La proposition de loi de la députée N-VA Valérie Van Peel, qui veut obliger les assistants sociaux à signaler les usagers des CPAS (centres publics d’action sociale) susceptibles de commettre des infractions terroristes revient ce jeudi en séance plénière de la Chambre.

Le texte adopté par la commission temporaire "Lutte contre le terrorisme" le 3 février dernier, majorité (MR, N-VA, Open VLD et CD&V, rejoints par le CDH) contre opposition, n’avait pas passé la rampe de l’assemblée plénière le 16 février. Au grand dam de la N-VA, l’opposition, qui a déposé une série d’amendements, avait en effet réuni assez de députés pour réclamer un nouvel avis au Conseil d’Etat.

La fronde

De très nombreuses organisations, comme la Ligue des droits de l’homme et son pendant flamand, le Réseau wallon de lutte contre la pauvreté, le Forum Bruxelles contre les inégalités ou le collectif Ecole en colère, se sont mobilisées contre ce texte qui veut "alléger" l’obligation du secret professionnel pour les travailleurs sociaux. Les acteurs de terrain sont unanimement vent debout. Leurs actions sont relayées sur une page Facebook : "Pas touche au secret professionnel".
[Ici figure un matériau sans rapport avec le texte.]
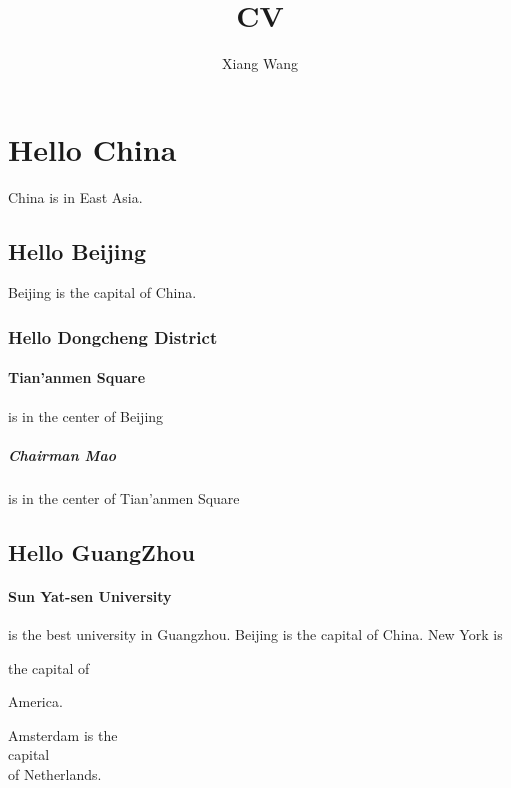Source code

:\documentclass{article}
\author{Xiang Wang}
\title{CV}
\begin{document}
	\maketitle
	\section{Hello China} China is in East Asia.
		\subsection{Hello Beijing} Beijing is 
		the capital of China.
			\subsubsection{Hello Dongcheng District}
				\paragraph{Tian'anmen Square}is in the center of Beijing
					\subparagraph{Chairman Mao} is in the center of Tian'anmen Square
		\subsection{Hello GuangZhou}
			\paragraph{Sun Yat-sen University} is the best university in Guangzhou.
	Beijing is the
	capital of China.
	New York is
	
	the capital of 
	
	America.
	
	Amsterdam is the \\ capital \\ of 	Netherlands.
\end{document}
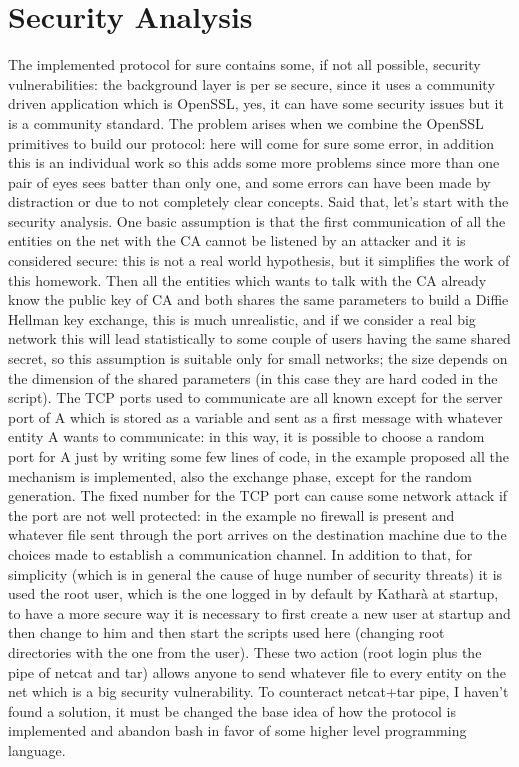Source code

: \documentclass{article}
\begin{document}
\section{Security Analysis}
\label{sec:secAn}

The implemented protocol for sure contains some, if not all possible, security vulnerabilities: the background layer is per se secure, since it uses a community driven application which is OpenSSL, yes, it can have some security issues but it is a community standard. The problem arises when we combine the OpenSSL primitives to build our protocol: here will come for sure some error, in addition this is an individual work so this adds some more problems since more than one pair of eyes sees batter than only one, and some errors can have been made by distraction or due to not completely clear concepts. Said that, let's start with the security analysis. \newline
One basic assumption is that the first communication of all the entities on the net with the CA cannot be listened by an attacker and it is considered secure: this is not a real world hypothesis, but it simplifies the work of this homework. Then all the entities which wants to talk with the CA already know the public key of CA and both shares the same parameters to build a Diffie Hellman key exchange, this is much unrealistic, and if we consider a real big network this will lead statistically to some couple of users having the same shared secret, so this assumption is suitable only for small networks; the size depends on the dimension of the shared parameters (in this case they are hard coded in the script).\newline
The TCP ports used to communicate are all known except for the server port of A which is stored as a variable and sent as a first message with whatever entity A wants to communicate: in this way, it is possible to choose a random port for A just by writing some few lines of code, in the example proposed all the mechanism is implemented, also the exchange phase, except for the random generation. The fixed number for the TCP port can cause some network attack if the port are not well protected: in the example no firewall is present and whatever file sent through the port arrives on the destination machine due to the choices made to establish a communication channel. In addition to that, for simplicity (which is in general the cause of huge number of security threats) it is used the root user, which is the one logged in by default by Katharà at startup, to have a more secure way it is necessary to first create a new user at startup and then change to him and then start the scripts used here (changing root directories with the one from the user). These two action (root login plus the pipe of netcat and tar) allows anyone to send whatever file to every entity on the net which is a big security vulnerability. To counteract netcat+tar pipe, I haven't found a solution, it must be changed the base idea of how the protocol is implemented and abandon bash in favor of some higher level programming language.\newline
\end{document}

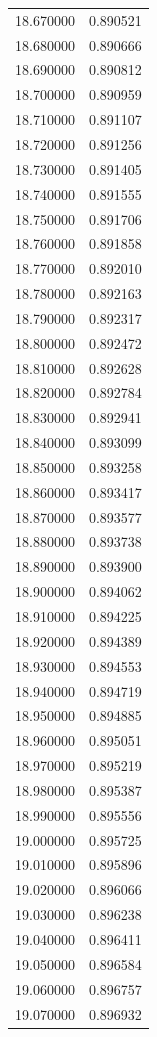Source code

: \begin{tabular}{rr}
18.670000 & 0.890521 \\
18.680000 & 0.890666 \\
18.690000 & 0.890812 \\
18.700000 & 0.890959 \\
18.710000 & 0.891107 \\
18.720000 & 0.891256 \\
18.730000 & 0.891405 \\
18.740000 & 0.891555 \\
18.750000 & 0.891706 \\
18.760000 & 0.891858 \\
18.770000 & 0.892010 \\
18.780000 & 0.892163 \\
18.790000 & 0.892317 \\
18.800000 & 0.892472 \\
18.810000 & 0.892628 \\
18.820000 & 0.892784 \\
18.830000 & 0.892941 \\
18.840000 & 0.893099 \\
18.850000 & 0.893258 \\
18.860000 & 0.893417 \\
18.870000 & 0.893577 \\
18.880000 & 0.893738 \\
18.890000 & 0.893900 \\
18.900000 & 0.894062 \\
18.910000 & 0.894225 \\
18.920000 & 0.894389 \\
18.930000 & 0.894553 \\
18.940000 & 0.894719 \\
18.950000 & 0.894885 \\
18.960000 & 0.895051 \\
18.970000 & 0.895219 \\
18.980000 & 0.895387 \\
18.990000 & 0.895556 \\
19.000000 & 0.895725 \\
19.010000 & 0.895896 \\
19.020000 & 0.896066 \\
19.030000 & 0.896238 \\
19.040000 & 0.896411 \\
19.050000 & 0.896584 \\
19.060000 & 0.896757 \\
19.070000 & 0.896932 \\

\end{tabular}
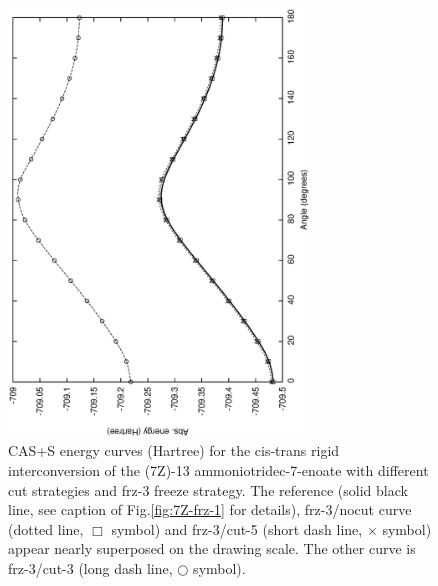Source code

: \begin{figure}[ht]
\begin{center}
\includegraphics[width=8cm,angle=270]{02_localization/images/7Z-frz-3.eps}
\caption{\footnotesize CAS+S energy curves (Hartree) for the cis-trans rigid
interconversion of the (7Z)-13 ammoniotridec-7-enoate with different 
cut strategies and frz-3 freeze strategy. The reference (solid black line,
see caption of Fig.\ref{fig:7Z-frz-1} for details),
frz-3/nocut curve (dotted line, $\Box$ symbol) and frz-3/cut-5 (short
dash line, $\times$ symbol) appear nearly superposed on the drawing
scale. The other curve is frz-3/cut-3 (long dash line, $\bigcirc$ symbol).
}
\label{fig:7Z-frz-3}
\end{center}
\end{figure}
Lundi soir, le secteur associatif a adressé un courrier à tous les parlementaires fédéraux. Il comporte, en substance, un message : ne votez pas cette proposition de loi. Après avoir consulté l’avis rendu par le Conseil d’Etat le 28 mars (version toujours provisoire), les associations affirment qu’il faut, au minimum, "un travail important de remaniement" vu les sources d’insécurité juridique que recèle le texte.

Vidé de sa substance

Le Conseil d’Etat fait aussi référence à son précédent avis dans lequel il explique que l’obligation de dénonciation active pourrait avoir pour effet de vider le secret professionnel de sa substance et les droits fondamentaux sous-jacents qu’il protège.

Les acteurs de terrain le répètent : le cadre légal existant permet déjà de lutter contre le terrorisme. Il est possible d’invoquer un intérêt supérieur pour se délier du secret professionnel.